REQUIREMENT
In the entries below, find the lines that contain the word "schema" and copy them.

MATERIAL SHOWN
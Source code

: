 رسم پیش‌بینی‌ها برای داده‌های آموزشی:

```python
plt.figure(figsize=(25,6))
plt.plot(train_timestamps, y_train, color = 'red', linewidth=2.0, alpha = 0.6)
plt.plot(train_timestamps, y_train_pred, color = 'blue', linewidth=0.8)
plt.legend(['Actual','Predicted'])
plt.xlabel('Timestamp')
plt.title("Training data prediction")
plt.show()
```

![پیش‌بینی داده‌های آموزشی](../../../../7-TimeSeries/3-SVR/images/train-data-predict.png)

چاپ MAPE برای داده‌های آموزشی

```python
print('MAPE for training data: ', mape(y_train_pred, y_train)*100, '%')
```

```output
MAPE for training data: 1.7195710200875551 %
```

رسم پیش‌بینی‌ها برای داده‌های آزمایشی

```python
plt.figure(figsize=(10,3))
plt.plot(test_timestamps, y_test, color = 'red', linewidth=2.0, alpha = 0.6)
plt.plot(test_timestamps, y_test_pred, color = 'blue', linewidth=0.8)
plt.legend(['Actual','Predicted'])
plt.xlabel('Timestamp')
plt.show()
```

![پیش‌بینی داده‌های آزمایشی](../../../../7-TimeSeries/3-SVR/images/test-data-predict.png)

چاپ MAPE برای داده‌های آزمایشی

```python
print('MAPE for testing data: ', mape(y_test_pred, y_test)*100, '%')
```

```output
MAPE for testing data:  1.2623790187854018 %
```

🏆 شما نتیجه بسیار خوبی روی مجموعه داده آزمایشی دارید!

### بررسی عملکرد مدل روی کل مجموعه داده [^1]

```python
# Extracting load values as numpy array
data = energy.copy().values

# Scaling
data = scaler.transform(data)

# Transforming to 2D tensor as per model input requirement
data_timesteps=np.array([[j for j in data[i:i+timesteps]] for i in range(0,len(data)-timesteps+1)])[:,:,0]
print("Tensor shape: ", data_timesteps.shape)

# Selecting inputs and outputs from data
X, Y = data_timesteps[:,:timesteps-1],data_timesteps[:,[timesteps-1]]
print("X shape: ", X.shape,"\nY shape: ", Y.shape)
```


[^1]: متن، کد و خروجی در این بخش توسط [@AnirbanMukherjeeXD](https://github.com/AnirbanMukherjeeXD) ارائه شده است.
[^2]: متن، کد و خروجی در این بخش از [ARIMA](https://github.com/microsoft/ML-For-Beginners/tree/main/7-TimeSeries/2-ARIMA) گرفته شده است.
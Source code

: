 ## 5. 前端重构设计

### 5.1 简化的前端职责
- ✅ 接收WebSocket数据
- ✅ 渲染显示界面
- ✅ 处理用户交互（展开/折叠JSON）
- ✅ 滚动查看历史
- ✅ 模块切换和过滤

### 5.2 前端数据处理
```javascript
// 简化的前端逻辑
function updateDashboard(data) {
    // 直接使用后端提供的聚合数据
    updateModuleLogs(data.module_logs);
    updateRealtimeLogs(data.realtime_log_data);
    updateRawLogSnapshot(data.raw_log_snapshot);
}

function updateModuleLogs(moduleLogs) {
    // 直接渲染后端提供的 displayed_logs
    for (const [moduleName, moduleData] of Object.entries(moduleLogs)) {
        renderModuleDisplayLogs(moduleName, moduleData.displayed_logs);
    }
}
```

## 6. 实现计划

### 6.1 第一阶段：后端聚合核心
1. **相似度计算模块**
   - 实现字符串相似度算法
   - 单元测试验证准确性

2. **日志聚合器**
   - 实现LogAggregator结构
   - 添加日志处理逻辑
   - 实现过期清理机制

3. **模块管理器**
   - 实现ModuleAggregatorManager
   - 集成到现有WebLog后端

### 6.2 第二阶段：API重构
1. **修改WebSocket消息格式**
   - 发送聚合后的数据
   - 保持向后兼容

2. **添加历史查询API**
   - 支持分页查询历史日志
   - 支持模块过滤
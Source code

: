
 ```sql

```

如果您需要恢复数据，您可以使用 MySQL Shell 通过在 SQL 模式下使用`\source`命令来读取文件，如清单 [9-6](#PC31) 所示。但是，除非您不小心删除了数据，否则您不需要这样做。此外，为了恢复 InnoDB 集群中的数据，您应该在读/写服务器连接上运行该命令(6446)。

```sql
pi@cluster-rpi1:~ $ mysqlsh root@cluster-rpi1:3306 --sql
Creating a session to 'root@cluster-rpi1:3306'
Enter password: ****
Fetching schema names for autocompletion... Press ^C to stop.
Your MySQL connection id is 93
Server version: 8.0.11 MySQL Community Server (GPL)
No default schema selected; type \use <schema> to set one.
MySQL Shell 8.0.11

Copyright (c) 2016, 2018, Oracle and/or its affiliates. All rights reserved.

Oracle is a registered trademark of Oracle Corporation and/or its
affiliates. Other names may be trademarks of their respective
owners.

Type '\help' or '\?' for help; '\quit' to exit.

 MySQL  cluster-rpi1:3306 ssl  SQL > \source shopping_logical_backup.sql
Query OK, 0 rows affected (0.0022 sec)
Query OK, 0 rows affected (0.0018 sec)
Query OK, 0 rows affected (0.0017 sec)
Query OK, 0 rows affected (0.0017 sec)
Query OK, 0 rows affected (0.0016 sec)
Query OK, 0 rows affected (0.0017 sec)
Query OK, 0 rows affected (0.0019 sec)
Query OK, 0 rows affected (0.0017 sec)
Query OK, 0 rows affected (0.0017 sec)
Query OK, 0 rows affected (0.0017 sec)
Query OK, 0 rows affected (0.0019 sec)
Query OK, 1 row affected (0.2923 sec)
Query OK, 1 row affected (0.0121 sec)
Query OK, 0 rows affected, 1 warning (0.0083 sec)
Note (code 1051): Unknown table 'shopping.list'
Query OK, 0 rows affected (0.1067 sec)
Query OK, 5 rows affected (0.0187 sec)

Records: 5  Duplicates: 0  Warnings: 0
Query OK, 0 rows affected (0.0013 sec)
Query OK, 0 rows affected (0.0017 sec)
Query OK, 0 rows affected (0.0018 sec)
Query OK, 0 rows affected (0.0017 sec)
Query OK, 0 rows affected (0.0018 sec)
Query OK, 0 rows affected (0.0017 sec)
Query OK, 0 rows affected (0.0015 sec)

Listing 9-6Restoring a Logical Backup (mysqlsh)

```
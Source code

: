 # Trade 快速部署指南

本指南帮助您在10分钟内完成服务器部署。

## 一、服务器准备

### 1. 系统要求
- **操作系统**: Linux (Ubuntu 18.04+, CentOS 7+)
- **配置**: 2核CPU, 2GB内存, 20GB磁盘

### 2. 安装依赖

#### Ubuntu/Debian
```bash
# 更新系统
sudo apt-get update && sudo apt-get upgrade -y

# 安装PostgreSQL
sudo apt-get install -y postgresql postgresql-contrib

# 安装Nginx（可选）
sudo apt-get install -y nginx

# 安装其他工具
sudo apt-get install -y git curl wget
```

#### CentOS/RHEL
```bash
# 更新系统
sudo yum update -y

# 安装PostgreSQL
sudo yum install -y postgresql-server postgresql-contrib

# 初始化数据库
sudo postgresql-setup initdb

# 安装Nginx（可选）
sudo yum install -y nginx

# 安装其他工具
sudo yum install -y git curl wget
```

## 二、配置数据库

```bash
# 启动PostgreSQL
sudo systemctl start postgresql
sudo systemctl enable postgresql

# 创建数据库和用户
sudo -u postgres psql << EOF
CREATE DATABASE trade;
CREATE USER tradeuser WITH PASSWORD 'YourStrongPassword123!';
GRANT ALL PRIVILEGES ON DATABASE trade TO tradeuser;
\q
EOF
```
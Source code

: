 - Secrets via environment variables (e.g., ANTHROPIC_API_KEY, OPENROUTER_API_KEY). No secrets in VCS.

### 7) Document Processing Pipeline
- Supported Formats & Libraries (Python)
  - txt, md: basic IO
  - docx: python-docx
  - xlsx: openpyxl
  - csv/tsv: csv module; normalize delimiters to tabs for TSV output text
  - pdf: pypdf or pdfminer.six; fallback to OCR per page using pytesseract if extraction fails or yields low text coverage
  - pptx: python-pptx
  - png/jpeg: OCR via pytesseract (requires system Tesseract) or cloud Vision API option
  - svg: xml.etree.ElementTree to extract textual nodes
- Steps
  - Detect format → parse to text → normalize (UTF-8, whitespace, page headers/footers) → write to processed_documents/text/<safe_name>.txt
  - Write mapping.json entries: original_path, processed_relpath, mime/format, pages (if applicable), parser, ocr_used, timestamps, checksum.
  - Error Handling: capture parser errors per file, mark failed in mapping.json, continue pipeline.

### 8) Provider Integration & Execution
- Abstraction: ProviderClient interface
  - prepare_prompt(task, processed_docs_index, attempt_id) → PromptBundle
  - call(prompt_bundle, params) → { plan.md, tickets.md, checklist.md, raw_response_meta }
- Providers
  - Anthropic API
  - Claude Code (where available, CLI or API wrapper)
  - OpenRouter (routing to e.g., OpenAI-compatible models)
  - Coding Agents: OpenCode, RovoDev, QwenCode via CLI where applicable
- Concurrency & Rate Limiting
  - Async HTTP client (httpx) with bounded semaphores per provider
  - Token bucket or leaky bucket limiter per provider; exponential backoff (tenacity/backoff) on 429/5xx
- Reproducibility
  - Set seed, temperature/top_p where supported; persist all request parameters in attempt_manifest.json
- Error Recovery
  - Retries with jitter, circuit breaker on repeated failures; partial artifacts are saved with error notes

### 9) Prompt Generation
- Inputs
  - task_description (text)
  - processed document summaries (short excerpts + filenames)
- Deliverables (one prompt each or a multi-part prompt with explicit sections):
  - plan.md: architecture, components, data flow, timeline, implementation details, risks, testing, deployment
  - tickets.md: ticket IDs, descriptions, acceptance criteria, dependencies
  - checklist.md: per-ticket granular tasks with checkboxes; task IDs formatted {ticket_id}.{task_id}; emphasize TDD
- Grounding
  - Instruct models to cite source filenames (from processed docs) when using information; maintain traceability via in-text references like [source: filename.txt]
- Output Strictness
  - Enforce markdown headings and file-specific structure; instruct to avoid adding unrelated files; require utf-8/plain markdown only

WRITTEN SOLUTION
Fetching schema names for autocompletion... Press ^C to stop.
No default schema selected; type \use <schema> to set one.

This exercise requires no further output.